[MATERIAL TO PROCESS — start]

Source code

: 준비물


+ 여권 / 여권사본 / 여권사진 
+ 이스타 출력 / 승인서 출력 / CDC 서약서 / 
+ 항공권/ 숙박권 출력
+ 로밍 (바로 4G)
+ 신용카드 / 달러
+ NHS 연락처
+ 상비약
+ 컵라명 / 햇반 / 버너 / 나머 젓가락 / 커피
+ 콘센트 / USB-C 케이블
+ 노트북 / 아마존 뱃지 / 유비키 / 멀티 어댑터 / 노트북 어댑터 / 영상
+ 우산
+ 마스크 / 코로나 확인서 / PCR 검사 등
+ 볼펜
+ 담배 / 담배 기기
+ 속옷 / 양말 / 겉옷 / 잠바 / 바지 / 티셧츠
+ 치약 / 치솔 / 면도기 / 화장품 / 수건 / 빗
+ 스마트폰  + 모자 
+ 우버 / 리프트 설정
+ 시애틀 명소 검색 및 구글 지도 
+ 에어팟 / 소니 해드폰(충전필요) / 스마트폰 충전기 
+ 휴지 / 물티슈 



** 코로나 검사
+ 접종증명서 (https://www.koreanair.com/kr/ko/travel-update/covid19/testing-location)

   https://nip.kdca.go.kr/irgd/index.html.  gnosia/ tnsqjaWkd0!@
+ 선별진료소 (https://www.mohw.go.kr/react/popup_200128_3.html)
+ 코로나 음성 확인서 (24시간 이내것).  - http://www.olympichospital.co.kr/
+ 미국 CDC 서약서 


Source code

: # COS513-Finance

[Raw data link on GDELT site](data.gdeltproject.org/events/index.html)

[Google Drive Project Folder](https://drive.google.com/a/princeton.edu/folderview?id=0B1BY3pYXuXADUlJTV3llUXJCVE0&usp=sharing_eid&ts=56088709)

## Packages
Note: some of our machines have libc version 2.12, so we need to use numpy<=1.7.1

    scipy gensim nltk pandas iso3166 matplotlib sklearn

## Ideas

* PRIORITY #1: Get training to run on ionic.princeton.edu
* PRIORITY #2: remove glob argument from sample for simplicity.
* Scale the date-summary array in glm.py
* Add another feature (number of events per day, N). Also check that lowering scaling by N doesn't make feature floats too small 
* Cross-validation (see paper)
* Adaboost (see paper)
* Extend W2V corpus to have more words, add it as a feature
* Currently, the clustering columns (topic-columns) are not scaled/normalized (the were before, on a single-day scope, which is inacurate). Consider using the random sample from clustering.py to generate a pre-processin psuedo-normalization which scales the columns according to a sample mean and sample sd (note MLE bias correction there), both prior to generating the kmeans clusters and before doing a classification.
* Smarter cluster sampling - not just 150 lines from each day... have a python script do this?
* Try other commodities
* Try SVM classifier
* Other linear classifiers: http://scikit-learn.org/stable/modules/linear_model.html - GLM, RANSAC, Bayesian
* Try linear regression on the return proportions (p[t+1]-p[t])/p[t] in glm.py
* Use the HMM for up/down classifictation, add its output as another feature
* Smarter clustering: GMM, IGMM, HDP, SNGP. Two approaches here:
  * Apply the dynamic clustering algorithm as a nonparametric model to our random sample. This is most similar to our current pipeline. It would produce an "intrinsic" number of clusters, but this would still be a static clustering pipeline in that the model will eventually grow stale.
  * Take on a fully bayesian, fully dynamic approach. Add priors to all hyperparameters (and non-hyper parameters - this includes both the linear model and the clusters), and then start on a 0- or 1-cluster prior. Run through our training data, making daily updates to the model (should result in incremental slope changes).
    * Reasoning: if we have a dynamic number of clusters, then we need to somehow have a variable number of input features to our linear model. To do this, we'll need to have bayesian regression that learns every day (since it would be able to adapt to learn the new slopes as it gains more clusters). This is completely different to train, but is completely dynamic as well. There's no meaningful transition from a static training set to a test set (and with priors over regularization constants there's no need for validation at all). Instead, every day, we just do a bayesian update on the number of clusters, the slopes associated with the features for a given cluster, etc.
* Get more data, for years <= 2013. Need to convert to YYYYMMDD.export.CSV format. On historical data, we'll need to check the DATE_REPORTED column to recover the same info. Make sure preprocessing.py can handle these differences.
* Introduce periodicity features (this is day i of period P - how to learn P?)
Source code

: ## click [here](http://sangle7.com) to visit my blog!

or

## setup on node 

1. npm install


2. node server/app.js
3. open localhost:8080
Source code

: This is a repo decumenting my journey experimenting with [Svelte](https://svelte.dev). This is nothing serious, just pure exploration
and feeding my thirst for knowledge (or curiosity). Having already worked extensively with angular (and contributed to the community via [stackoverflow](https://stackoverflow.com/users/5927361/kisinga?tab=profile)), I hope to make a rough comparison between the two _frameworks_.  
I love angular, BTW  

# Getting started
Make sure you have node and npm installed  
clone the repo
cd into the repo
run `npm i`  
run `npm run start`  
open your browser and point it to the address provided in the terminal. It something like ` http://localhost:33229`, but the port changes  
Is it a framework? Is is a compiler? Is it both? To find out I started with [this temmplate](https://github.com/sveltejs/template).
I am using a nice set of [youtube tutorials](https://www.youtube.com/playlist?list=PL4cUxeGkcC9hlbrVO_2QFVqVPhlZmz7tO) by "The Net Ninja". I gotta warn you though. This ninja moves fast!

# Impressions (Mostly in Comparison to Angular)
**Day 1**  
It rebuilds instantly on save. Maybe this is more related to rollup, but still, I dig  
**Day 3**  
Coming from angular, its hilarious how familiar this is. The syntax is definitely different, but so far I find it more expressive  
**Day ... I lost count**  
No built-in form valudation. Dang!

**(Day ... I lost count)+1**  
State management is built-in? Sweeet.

[MATERIAL TO PROCESS — finish]

#### EXERCISE PROMPT
Which lines above include the word "open"? Pick them out and copy them.

#### OUTPUT BELOW
3. open localhost:8080
open your browser and point it to the address provided in the terminal. It something like ` http://localhost:33229`, but the port changes  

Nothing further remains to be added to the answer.